**ASSIGNMENT:** Among the entries below, one line contains "## Buffer Behavior" and another contains "write timeout occurs in blocking mode". Transcribe those two lines and every line between them, exactly.

**DATA SUPPLIED:**
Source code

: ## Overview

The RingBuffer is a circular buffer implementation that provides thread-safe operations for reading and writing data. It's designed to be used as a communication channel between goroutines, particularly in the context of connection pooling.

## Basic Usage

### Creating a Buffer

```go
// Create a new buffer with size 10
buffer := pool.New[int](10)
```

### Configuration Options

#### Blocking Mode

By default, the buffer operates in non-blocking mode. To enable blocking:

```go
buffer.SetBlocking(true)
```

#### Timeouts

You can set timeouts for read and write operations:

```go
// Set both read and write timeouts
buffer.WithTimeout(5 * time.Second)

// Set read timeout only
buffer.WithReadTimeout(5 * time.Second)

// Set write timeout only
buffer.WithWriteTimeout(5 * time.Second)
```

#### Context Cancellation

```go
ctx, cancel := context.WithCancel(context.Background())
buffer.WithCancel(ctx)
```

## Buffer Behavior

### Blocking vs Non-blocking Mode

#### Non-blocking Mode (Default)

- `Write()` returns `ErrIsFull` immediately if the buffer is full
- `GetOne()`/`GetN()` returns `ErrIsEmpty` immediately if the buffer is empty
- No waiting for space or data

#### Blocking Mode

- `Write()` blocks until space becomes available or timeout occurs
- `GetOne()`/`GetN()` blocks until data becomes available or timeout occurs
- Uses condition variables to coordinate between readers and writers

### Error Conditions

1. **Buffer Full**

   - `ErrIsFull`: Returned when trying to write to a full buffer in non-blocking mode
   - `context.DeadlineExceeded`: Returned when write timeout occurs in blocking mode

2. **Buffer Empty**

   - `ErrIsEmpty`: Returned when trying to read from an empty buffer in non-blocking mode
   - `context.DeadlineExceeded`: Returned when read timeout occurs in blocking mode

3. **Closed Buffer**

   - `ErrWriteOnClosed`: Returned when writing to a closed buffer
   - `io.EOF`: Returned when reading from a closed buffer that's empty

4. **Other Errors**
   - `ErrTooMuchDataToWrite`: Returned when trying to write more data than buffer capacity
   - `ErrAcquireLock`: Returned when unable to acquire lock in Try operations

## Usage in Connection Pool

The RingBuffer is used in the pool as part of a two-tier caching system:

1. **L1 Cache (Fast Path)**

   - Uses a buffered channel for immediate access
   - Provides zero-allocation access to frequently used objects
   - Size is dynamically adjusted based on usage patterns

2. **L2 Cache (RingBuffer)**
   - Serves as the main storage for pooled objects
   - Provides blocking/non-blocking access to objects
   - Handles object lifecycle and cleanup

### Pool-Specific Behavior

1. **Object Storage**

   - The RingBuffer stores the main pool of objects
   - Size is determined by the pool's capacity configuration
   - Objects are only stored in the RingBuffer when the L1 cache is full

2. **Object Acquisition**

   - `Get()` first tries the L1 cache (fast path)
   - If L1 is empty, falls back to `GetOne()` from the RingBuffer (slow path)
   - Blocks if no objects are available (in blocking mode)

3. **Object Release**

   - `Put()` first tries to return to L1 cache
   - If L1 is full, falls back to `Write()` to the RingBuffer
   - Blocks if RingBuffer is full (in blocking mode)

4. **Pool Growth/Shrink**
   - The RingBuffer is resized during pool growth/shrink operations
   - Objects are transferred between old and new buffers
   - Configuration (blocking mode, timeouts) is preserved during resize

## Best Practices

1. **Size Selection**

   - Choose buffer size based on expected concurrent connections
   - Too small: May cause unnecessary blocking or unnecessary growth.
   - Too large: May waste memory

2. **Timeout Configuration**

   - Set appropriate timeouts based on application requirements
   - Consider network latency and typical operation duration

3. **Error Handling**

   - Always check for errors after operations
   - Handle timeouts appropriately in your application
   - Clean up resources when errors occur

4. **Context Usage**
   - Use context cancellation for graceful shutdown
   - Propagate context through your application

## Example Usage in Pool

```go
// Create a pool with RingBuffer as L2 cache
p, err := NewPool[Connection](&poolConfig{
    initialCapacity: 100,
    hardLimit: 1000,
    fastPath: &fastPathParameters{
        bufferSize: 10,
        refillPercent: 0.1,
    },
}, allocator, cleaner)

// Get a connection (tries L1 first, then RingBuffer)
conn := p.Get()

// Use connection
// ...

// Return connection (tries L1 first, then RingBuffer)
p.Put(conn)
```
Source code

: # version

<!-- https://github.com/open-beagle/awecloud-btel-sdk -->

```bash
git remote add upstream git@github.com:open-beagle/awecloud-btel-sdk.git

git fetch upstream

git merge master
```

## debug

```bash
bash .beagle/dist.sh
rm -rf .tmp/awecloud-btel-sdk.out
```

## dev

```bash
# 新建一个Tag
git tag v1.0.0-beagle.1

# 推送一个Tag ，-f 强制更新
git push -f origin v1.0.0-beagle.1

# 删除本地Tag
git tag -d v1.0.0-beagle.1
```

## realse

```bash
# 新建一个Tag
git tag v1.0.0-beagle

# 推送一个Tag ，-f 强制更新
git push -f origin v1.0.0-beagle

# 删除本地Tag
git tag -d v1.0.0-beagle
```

**EXERCISE ANSWER:**
## Buffer Behavior

### Blocking vs Non-blocking Mode

#### Non-blocking Mode (Default)

- `Write()` returns `ErrIsFull` immediately if the buffer is full
- `GetOne()`/`GetN()` returns `ErrIsEmpty` immediately if the buffer is empty
- No waiting for space or data

#### Blocking Mode

- `Write()` blocks until space becomes available or timeout occurs
- `GetOne()`/`GetN()` blocks until data becomes available or timeout occurs
- Uses condition variables to coordinate between readers and writers

### Error Conditions

1. **Buffer Full**

   - `ErrIsFull`: Returned when trying to write to a full buffer in non-blocking mode
   - `context.DeadlineExceeded`: Returned when write timeout occurs in blocking mode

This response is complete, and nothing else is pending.